The Torah and Gospel were revealed✔️ YesNo
They were valid in Muhammad’s time❌ No — they were corruptedYes
Qur’an confirms them❌ No — it replaces themYes
God’s word cannot be changed❌ Yes — the Bible was alteredYes
People misinterpreted Scripture✔️ Yes — but not textually alteredNo

7. A Mirror Image: Muslims Today Have Done What the Qur’an Accuses Others Of

The Qur’an criticizes earlier religious communities for:

  • Twisting God’s word

  • Elevating human interpretations above revelation

  • Following man-made traditions

  • Turning messengers into idols

  • Rejecting divine guidance in favor of scholars and clergy

Ironically, Muslims today are guilty of all of these — often worse.

  • They elevate Hadith over the Qur’an.

  • They depend entirely on tafsir written centuries later.

  • They insist the Qur’an is unintelligible without scholars.

  • They ignore verses that challenge tradition.

  • And they claim the Bible — which the Qur’an affirms — is worthless.

This is not faithfulness to the Qur’an.

This is its betrayal.


8. Final Thoughts: You Can’t Have It Both Ways

Here’s the inescapable conclusion:

If the Bible was corrupted by the 7th century, then the Qur’an is wrong for affirming it.
If the Bible was not corrupted, then Muslims are wrong for rejecting it.

There is no third option.

To accuse the Bible of corruption is to accuse the Qur’an of stupidity — or worse, falsehood.

This isn’t a minor contradiction.

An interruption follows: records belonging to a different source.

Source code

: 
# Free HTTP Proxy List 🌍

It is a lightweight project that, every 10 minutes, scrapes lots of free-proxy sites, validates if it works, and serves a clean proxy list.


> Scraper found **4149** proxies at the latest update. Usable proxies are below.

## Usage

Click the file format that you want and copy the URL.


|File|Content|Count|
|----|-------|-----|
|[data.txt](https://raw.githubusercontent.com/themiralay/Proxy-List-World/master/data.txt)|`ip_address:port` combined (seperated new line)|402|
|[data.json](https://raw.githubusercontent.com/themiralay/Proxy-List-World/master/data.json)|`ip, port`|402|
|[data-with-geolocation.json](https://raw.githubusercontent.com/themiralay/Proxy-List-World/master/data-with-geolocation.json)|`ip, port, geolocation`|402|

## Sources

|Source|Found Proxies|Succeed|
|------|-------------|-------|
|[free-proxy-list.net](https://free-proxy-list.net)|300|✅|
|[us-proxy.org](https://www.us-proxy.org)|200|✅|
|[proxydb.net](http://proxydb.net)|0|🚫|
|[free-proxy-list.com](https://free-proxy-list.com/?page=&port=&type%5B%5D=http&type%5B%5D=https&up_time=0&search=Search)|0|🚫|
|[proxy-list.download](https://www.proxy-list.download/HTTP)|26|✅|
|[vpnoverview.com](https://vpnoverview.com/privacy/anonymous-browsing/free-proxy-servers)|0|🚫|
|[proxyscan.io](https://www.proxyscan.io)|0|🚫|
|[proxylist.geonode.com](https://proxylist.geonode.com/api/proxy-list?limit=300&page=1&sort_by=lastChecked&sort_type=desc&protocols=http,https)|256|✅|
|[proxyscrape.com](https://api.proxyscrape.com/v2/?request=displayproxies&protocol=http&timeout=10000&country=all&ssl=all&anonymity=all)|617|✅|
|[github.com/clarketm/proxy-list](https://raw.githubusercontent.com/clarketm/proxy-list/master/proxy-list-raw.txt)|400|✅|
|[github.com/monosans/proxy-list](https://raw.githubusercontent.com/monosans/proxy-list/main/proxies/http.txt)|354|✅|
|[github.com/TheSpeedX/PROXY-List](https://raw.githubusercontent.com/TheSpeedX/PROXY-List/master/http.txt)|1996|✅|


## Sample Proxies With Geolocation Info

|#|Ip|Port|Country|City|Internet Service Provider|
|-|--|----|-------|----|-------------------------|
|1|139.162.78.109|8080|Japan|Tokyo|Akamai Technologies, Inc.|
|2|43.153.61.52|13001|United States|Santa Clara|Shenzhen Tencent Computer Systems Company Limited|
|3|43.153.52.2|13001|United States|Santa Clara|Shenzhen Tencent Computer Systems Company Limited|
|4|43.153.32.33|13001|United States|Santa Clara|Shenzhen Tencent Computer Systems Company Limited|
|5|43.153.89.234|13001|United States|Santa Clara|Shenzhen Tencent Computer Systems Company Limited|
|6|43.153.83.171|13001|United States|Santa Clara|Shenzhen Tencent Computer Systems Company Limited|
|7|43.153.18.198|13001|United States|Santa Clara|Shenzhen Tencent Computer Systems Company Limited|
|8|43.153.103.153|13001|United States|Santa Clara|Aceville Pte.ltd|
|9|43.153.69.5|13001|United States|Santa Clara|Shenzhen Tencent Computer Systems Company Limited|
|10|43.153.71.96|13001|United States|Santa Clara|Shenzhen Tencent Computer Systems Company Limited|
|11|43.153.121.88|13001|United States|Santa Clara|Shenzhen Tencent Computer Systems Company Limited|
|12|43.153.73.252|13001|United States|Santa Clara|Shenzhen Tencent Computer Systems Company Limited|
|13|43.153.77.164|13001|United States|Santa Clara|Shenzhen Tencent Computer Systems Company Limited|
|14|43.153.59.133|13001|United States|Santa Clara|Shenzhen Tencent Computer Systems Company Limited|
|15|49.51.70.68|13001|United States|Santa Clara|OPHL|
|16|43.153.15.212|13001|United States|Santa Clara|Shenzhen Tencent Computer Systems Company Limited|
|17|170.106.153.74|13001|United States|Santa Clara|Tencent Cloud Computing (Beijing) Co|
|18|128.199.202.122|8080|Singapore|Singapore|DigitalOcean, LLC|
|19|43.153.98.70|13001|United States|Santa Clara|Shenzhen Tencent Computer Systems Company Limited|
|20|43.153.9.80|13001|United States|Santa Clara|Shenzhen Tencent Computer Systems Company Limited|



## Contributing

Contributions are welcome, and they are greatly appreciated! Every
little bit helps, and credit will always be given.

It is a theological implosion.

And no, appealing to “the Bible is only partially true” doesn’t solve the problem — because the Qur’an affirms it in totality, as guidance and light. You can't command someone to judge by a partially forged document. You can't “confirm” what’s been corrupted. And you can’t build a consistent theology on a self-contradicting foundation.